(Stored data entries)
*** Begin section ***

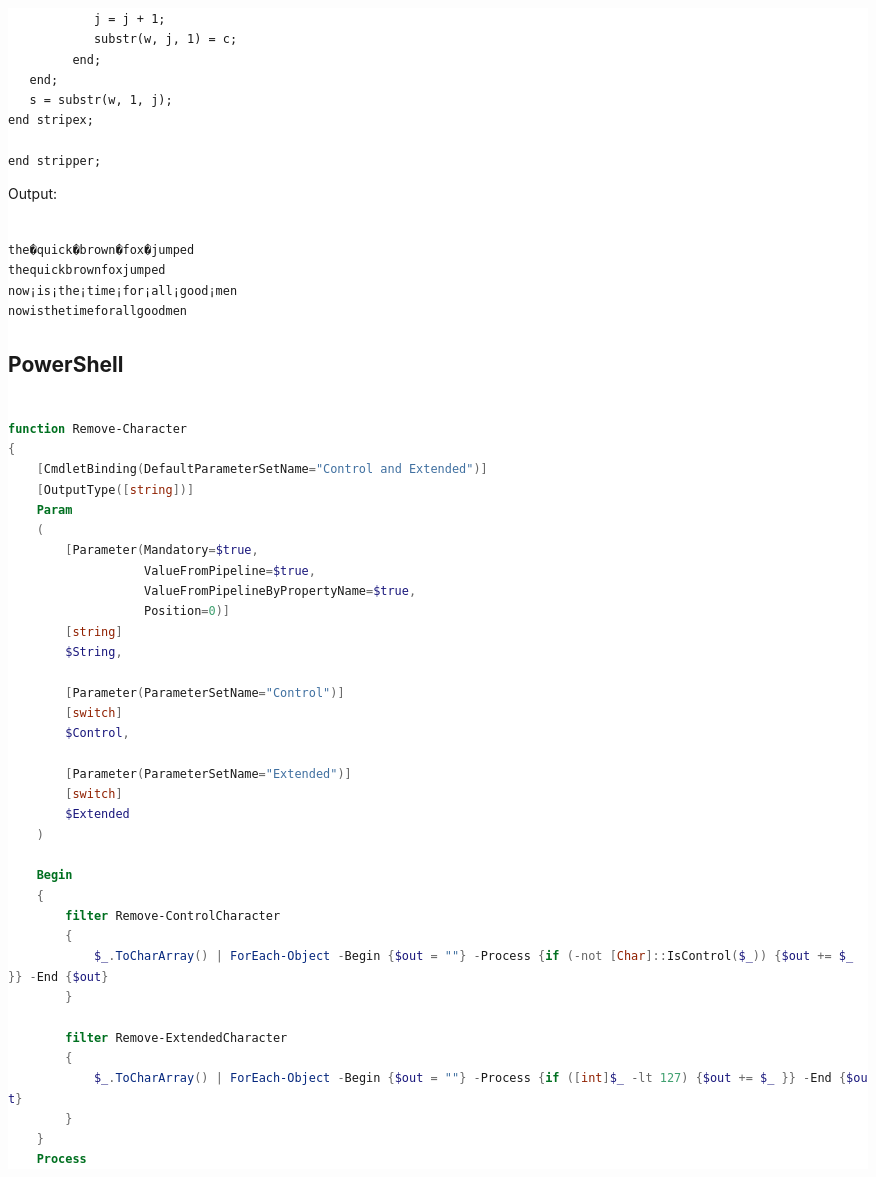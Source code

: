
 ```PL/I
            j = j + 1;
            substr(w, j, 1) = c;
         end;
   end;
   s = substr(w, 1, j);
end stripex;

end stripper;

```

Output:

```txt

the�quick�brown�fox�jumped
thequickbrownfoxjumped
now¡is¡the¡time¡for¡all¡good¡men
nowisthetimeforallgoodmen

```



## PowerShell


```PowerShell

function Remove-Character
{
    [CmdletBinding(DefaultParameterSetName="Control and Extended")]
    [OutputType([string])]
    Param
    (
        [Parameter(Mandatory=$true,
                   ValueFromPipeline=$true,
                   ValueFromPipelineByPropertyName=$true,
                   Position=0)]
        [string]
        $String,

        [Parameter(ParameterSetName="Control")]
        [switch]
        $Control,

        [Parameter(ParameterSetName="Extended")]
        [switch]
        $Extended
    )

    Begin
    {
        filter Remove-ControlCharacter
        {
            $_.ToCharArray() | ForEach-Object -Begin {$out = ""} -Process {if (-not [Char]::IsControl($_)) {$out += $_ }} -End {$out}
        }

        filter Remove-ExtendedCharacter
        {
            $_.ToCharArray() | ForEach-Object -Begin {$out = ""} -Process {if ([int]$_ -lt 127) {$out += $_ }} -End {$out}
        }
    }
    Process
```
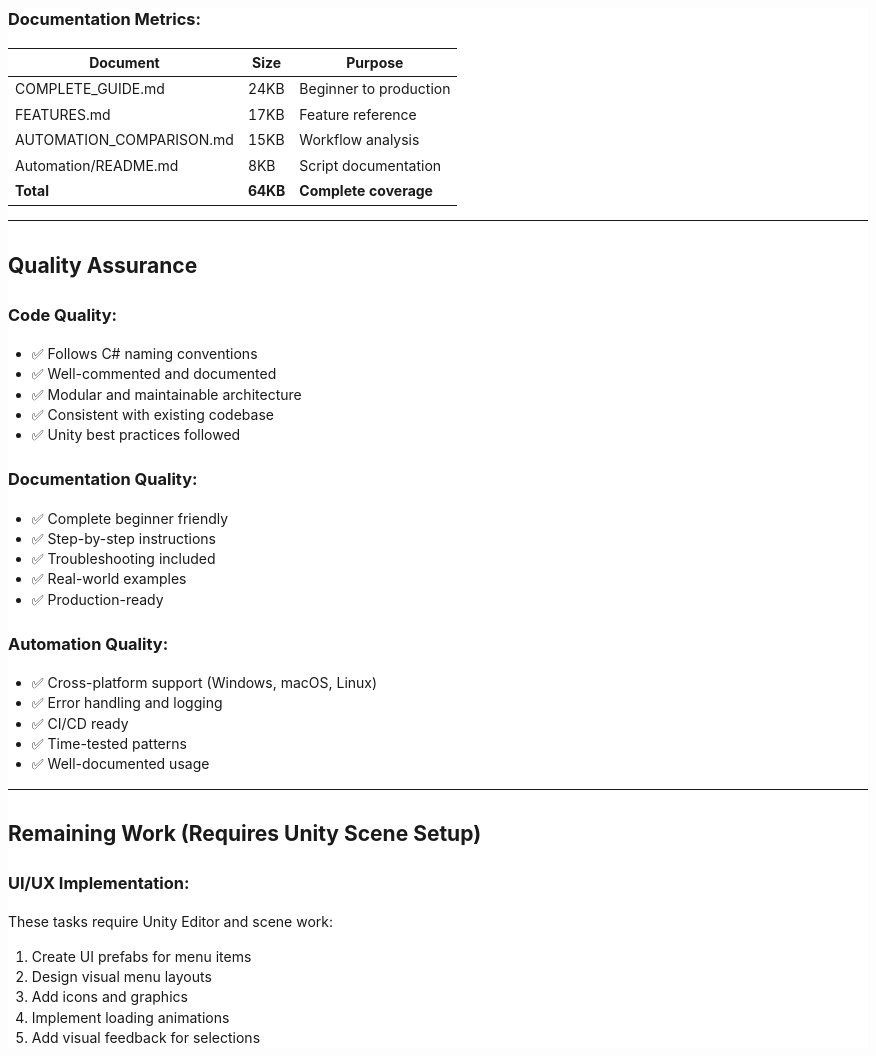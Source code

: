 ### Documentation Metrics:
| Document | Size | Purpose |
|----------|------|---------|
| COMPLETE_GUIDE.md | 24KB | Beginner to production |
| FEATURES.md | 17KB | Feature reference |
| AUTOMATION_COMPARISON.md | 15KB | Workflow analysis |
| Automation/README.md | 8KB | Script documentation |
| **Total** | **64KB** | **Complete coverage** |

---

## Quality Assurance

### Code Quality:
- ✅ Follows C# naming conventions
- ✅ Well-commented and documented
- ✅ Modular and maintainable architecture
- ✅ Consistent with existing codebase
- ✅ Unity best practices followed

### Documentation Quality:
- ✅ Complete beginner friendly
- ✅ Step-by-step instructions
- ✅ Troubleshooting included
- ✅ Real-world examples
- ✅ Production-ready

### Automation Quality:
- ✅ Cross-platform support (Windows, macOS, Linux)
- ✅ Error handling and logging
- ✅ CI/CD ready
- ✅ Time-tested patterns
- ✅ Well-documented usage

---

## Remaining Work (Requires Unity Scene Setup)

### UI/UX Implementation:
These tasks require Unity Editor and scene work:
1. Create UI prefabs for menu items
2. Design visual menu layouts
3. Add icons and graphics
4. Implement loading animations
5. Add visual feedback for selections
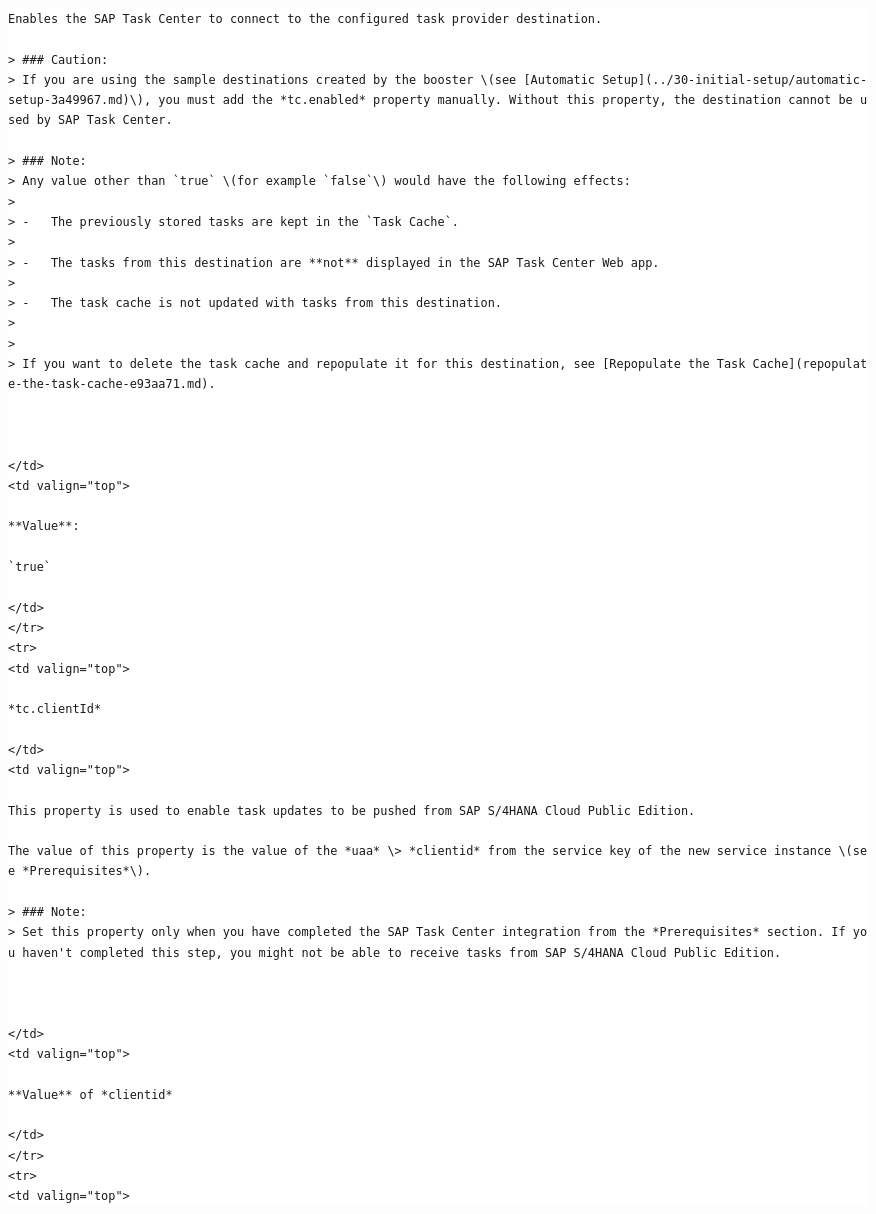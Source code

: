     Enables the SAP Task Center to connect to the configured task provider destination.

    > ### Caution:  
    > If you are using the sample destinations created by the booster \(see [Automatic Setup](../30-initial-setup/automatic-setup-3a49967.md)\), you must add the *tc.enabled* property manually. Without this property, the destination cannot be used by SAP Task Center.

    > ### Note:  
    > Any value other than `true` \(for example `false`\) would have the following effects:
    > 
    > -   The previously stored tasks are kept in the `Task Cache`.
    > 
    > -   The tasks from this destination are **not** displayed in the SAP Task Center Web app.
    > 
    > -   The task cache is not updated with tasks from this destination.
    > 
    > 
    > If you want to delete the task cache and repopulate it for this destination, see [Repopulate the Task Cache](repopulate-the-task-cache-e93aa71.md).


    
    </td>
    <td valign="top">
    
    **Value**:

    `true`
    
    </td>
    </tr>
    <tr>
    <td valign="top">
    
    *tc.clientId*
    
    </td>
    <td valign="top">
    
    This property is used to enable task updates to be pushed from SAP S/4HANA Cloud Public Edition.

    The value of this property is the value of the *uaa* \> *clientid* from the service key of the new service instance \(see *Prerequisites*\).

    > ### Note:  
    > Set this property only when you have completed the SAP Task Center integration from the *Prerequisites* section. If you haven't completed this step, you might not be able to receive tasks from SAP S/4HANA Cloud Public Edition.


    
    </td>
    <td valign="top">
    
    **Value** of *clientid*
    
    </td>
    </tr>
    <tr>
    <td valign="top">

*** End section ***

> **WHAT YOU NEED TO DO**
Copy out each line of the records where the string "Center" appears.

> **YOUR SOLUTION**
:     Enables the SAP Task Center to connect to the configured task provider destination.
    > If you are using the sample destinations created by the booster \(see [Automatic Setup](../30-initial-setup/automatic-setup-3a49967.md)\), you must add the *tc.enabled* property manually. Without this property, the destination cannot be used by SAP Task Center.
    > -   The tasks from this destination are **not** displayed in the SAP Task Center Web app.
    > Set this property only when you have completed the SAP Task Center integration from the *Prerequisites* section. If you haven't completed this step, you might not be able to receive tasks from SAP S/4HANA Cloud Public Edition.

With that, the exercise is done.